_REQUIREMENT:_ No pictures are to be included when the entries below are reproduced exactly.

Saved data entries
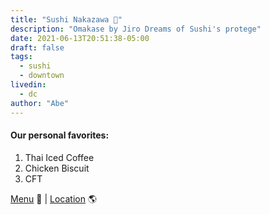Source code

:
 ```yaml
---
title: "Sushi Nakazawa 🍣"
description: "Omakase by Jiro Dreams of Sushi's protege"
date: 2021-06-13T20:51:38-05:00
draft: false
tags:
  - sushi
  - downtown
livedin:
  - dc
author: "Abe"
---
```


#### Our personal favorites:

1. Thai Iced Coffee
2. Chicken Biscuit
3. CFT

[Menu](https://www.betterhalfbar.com/menu) 📖  |  [Location](https://g.page/betterhalfbar?share) 🌎

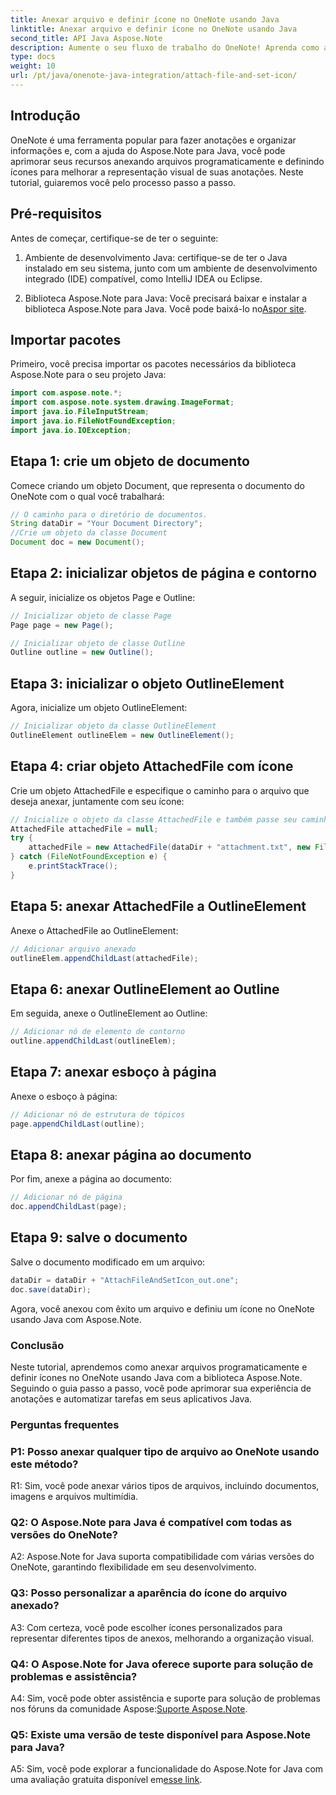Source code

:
 ```yaml
---
title: Anexar arquivo e definir ícone no OneNote usando Java
linktitle: Anexar arquivo e definir ícone no OneNote usando Java
second_title: API Java Aspose.Note
description: Aumente o seu fluxo de trabalho do OneNote! Aprenda como anexar arquivos e personalizar ícones programaticamente em Java com Aspose.Note. Etapas fáceis e código incluído! #OneNote #Java #Aspose
type: docs
weight: 10
url: /pt/java/onenote-java-integration/attach-file-and-set-icon/
---
```

## Introdução

OneNote é uma ferramenta popular para fazer anotações e organizar informações e, com a ajuda do Aspose.Note para Java, você pode aprimorar seus recursos anexando arquivos programaticamente e definindo ícones para melhorar a representação visual de suas anotações. Neste tutorial, guiaremos você pelo processo passo a passo.

## Pré-requisitos

Antes de começar, certifique-se de ter o seguinte:

1. Ambiente de desenvolvimento Java: certifique-se de ter o Java instalado em seu sistema, junto com um ambiente de desenvolvimento integrado (IDE) compatível, como IntelliJ IDEA ou Eclipse.
   
2.  Biblioteca Aspose.Note para Java: Você precisará baixar e instalar a biblioteca Aspose.Note para Java. Você pode baixá-lo no[Aspor site](https://releases.aspose.com/note/java/).

## Importar pacotes

Primeiro, você precisa importar os pacotes necessários da biblioteca Aspose.Note para o seu projeto Java:

```java
import com.aspose.note.*;
import com.aspose.note.system.drawing.ImageFormat;
import java.io.FileInputStream;
import java.io.FileNotFoundException;
import java.io.IOException;
```

## Etapa 1: crie um objeto de documento

Comece criando um objeto Document, que representa o documento do OneNote com o qual você trabalhará:

```java
// O caminho para o diretório de documentos.
String dataDir = "Your Document Directory";
//Crie um objeto da classe Document
Document doc = new Document();
```

## Etapa 2: inicializar objetos de página e contorno

A seguir, inicialize os objetos Page e Outline:

```java
// Inicializar objeto de classe Page
Page page = new Page();

// Inicializar objeto de classe Outline
Outline outline = new Outline();
```

## Etapa 3: inicializar o objeto OutlineElement

Agora, inicialize um objeto OutlineElement:

```java
// Inicializar objeto da classe OutlineElement
OutlineElement outlineElem = new OutlineElement();
```

## Etapa 4: criar objeto AttachedFile com ícone

Crie um objeto AttachedFile e especifique o caminho para o arquivo que deseja anexar, juntamente com seu ícone:

```java
// Inicialize o objeto da classe AttachedFile e também passe seu caminho de ícone
AttachedFile attachedFile = null;
try {
    attachedFile = new AttachedFile(dataDir + "attachment.txt", new FileInputStream(dataDir  + "icon.jpg"), ImageFormat.getJpeg());
} catch (FileNotFoundException e) {
    e.printStackTrace();
}
```

## Etapa 5: anexar AttachedFile a OutlineElement

Anexe o AttachedFile ao OutlineElement:

```java
// Adicionar arquivo anexado
outlineElem.appendChildLast(attachedFile);
```

## Etapa 6: anexar OutlineElement ao Outline

Em seguida, anexe o OutlineElement ao Outline:

```java
// Adicionar nó de elemento de contorno
outline.appendChildLast(outlineElem);
```

## Etapa 7: anexar esboço à página

Anexe o esboço à página:

```java
// Adicionar nó de estrutura de tópicos
page.appendChildLast(outline);
```

## Etapa 8: anexar página ao documento

Por fim, anexe a página ao documento:

```java
// Adicionar nó de página
doc.appendChildLast(page);
```

## Etapa 9: salve o documento

Salve o documento modificado em um arquivo:

```java
dataDir = dataDir + "AttachFileAndSetIcon_out.one";
doc.save(dataDir);
```

Agora, você anexou com êxito um arquivo e definiu um ícone no OneNote usando Java com Aspose.Note.

### Conclusão

Neste tutorial, aprendemos como anexar arquivos programaticamente e definir ícones no OneNote usando Java com a biblioteca Aspose.Note. Seguindo o guia passo a passo, você pode aprimorar sua experiência de anotações e automatizar tarefas em seus aplicativos Java.

### Perguntas frequentes

### P1: Posso anexar qualquer tipo de arquivo ao OneNote usando este método?

R1: Sim, você pode anexar vários tipos de arquivos, incluindo documentos, imagens e arquivos multimídia.

### Q2: O Aspose.Note para Java é compatível com todas as versões do OneNote?

A2: Aspose.Note for Java suporta compatibilidade com várias versões do OneNote, garantindo flexibilidade em seu desenvolvimento.

### Q3: Posso personalizar a aparência do ícone do arquivo anexado?

A3: Com certeza, você pode escolher ícones personalizados para representar diferentes tipos de anexos, melhorando a organização visual.

### Q4: O Aspose.Note for Java oferece suporte para solução de problemas e assistência?

 A4: Sim, você pode obter assistência e suporte para solução de problemas nos fóruns da comunidade Aspose:[Suporte Aspose.Note](https://forum.aspose.com/c/note/28).

### Q5: Existe uma versão de teste disponível para Aspose.Note para Java?

A5: Sim, você pode explorar a funcionalidade do Aspose.Note for Java com uma avaliação gratuita disponível em[esse link](https://releases.aspose.com/).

_EXERCISE OUTPUT:_
Source code

:
 ```yaml
---
title: "Sushi Nakazawa 🍣"
description: "Omakase by Jiro Dreams of Sushi's protege"
date: 2021-06-13T20:51:38-05:00
draft: false
tags:
  - sushi
  - downtown
livedin:
  - dc
author: "Abe"
---
```


#### Our personal favorites:

1. Thai Iced Coffee
2. Chicken Biscuit
3. CFT

[Menu](https://www.betterhalfbar.com/menu) 📖  |  [Location](https://g.page/betterhalfbar?share) 🌎

Source code

:
 ```yaml
---
title: Anexar arquivo e definir ícone no OneNote usando Java
linktitle: Anexar arquivo e definir ícone no OneNote usando Java
second_title: API Java Aspose.Note
description: Aumente o seu fluxo de trabalho do OneNote! Aprenda como anexar arquivos e personalizar ícones programaticamente em Java com Aspose.Note. Etapas fáceis e código incluído! #OneNote #Java #Aspose
type: docs
weight: 10
url: /pt/java/onenote-java-integration/attach-file-and-set-icon/
---
```

## Introdução

OneNote é uma ferramenta popular para fazer anotações e organizar informações e, com a ajuda do Aspose.Note para Java, você pode aprimorar seus recursos anexando arquivos programaticamente e definindo ícones para melhorar a representação visual de suas anotações. Neste tutorial, guiaremos você pelo processo passo a passo.

## Pré-requisitos

Antes de começar, certifique-se de ter o seguinte:

1. Ambiente de desenvolvimento Java: certifique-se de ter o Java instalado em seu sistema, junto com um ambiente de desenvolvimento integrado (IDE) compatível, como IntelliJ IDEA ou Eclipse.
   
2.  Biblioteca Aspose.Note para Java: Você precisará baixar e instalar a biblioteca Aspose.Note para Java. Você pode baixá-lo no[Aspor site](https://releases.aspose.com/note/java/).

## Importar pacotes

Primeiro, você precisa importar os pacotes necessários da biblioteca Aspose.Note para o seu projeto Java:

```java
import com.aspose.note.*;
import com.aspose.note.system.drawing.ImageFormat;
import java.io.FileInputStream;
import java.io.FileNotFoundException;
import java.io.IOException;
```

## Etapa 1: crie um objeto de documento

Comece criando um objeto Document, que representa o documento do OneNote com o qual você trabalhará:

```java
// O caminho para o diretório de documentos.
String dataDir = "Your Document Directory";
//Crie um objeto da classe Document
Document doc = new Document();
```

## Etapa 2: inicializar objetos de página e contorno

A seguir, inicialize os objetos Page e Outline:

```java
// Inicializar objeto de classe Page
Page page = new Page();

// Inicializar objeto de classe Outline
Outline outline = new Outline();
```

## Etapa 3: inicializar o objeto OutlineElement

Agora, inicialize um objeto OutlineElement:

```java
// Inicializar objeto da classe OutlineElement
OutlineElement outlineElem = new OutlineElement();
```

## Etapa 4: criar objeto AttachedFile com ícone

Crie um objeto AttachedFile e especifique o caminho para o arquivo que deseja anexar, juntamente com seu ícone:

```java
// Inicialize o objeto da classe AttachedFile e também passe seu caminho de ícone
AttachedFile attachedFile = null;
try {
    attachedFile = new AttachedFile(dataDir + "attachment.txt", new FileInputStream(dataDir  + "icon.jpg"), ImageFormat.getJpeg());
} catch (FileNotFoundException e) {
    e.printStackTrace();
}
```

## Etapa 5: anexar AttachedFile a OutlineElement

Anexe o AttachedFile ao OutlineElement:

```java
// Adicionar arquivo anexado
outlineElem.appendChildLast(attachedFile);
```

## Etapa 6: anexar OutlineElement ao Outline

Em seguida, anexe o OutlineElement ao Outline:

```java
// Adicionar nó de elemento de contorno
outline.appendChildLast(outlineElem);
```

## Etapa 7: anexar esboço à página

Anexe o esboço à página:

```java
// Adicionar nó de estrutura de tópicos
page.appendChildLast(outline);
```

## Etapa 8: anexar página ao documento

Por fim, anexe a página ao documento:

```java
// Adicionar nó de página
doc.appendChildLast(page);
```

## Etapa 9: salve o documento

Salve o documento modificado em um arquivo:

```java
dataDir = dataDir + "AttachFileAndSetIcon_out.one";
doc.save(dataDir);
```

Agora, você anexou com êxito um arquivo e definiu um ícone no OneNote usando Java com Aspose.Note.

### Conclusão

Neste tutorial, aprendemos como anexar arquivos programaticamente e definir ícones no OneNote usando Java com a biblioteca Aspose.Note. Seguindo o guia passo a passo, você pode aprimorar sua experiência de anotações e automatizar tarefas em seus aplicativos Java.

### Perguntas frequentes

### P1: Posso anexar qualquer tipo de arquivo ao OneNote usando este método?

R1: Sim, você pode anexar vários tipos de arquivos, incluindo documentos, imagens e arquivos multimídia.

### Q2: O Aspose.Note para Java é compatível com todas as versões do OneNote?

A2: Aspose.Note for Java suporta compatibilidade com várias versões do OneNote, garantindo flexibilidade em seu desenvolvimento.

### Q3: Posso personalizar a aparência do ícone do arquivo anexado?

A3: Com certeza, você pode escolher ícones personalizados para representar diferentes tipos de anexos, melhorando a organização visual.

### Q4: O Aspose.Note for Java oferece suporte para solução de problemas e assistência?

 A4: Sim, você pode obter assistência e suporte para solução de problemas nos fóruns da comunidade Aspose:[Suporte Aspose.Note](https://forum.aspose.com/c/note/28).

### Q5: Existe uma versão de teste disponível para Aspose.Note para Java?

A5: Sim, você pode explorar a funcionalidade do Aspose.Note for Java com uma avaliação gratuita disponível em[esse link](https://releases.aspose.com/).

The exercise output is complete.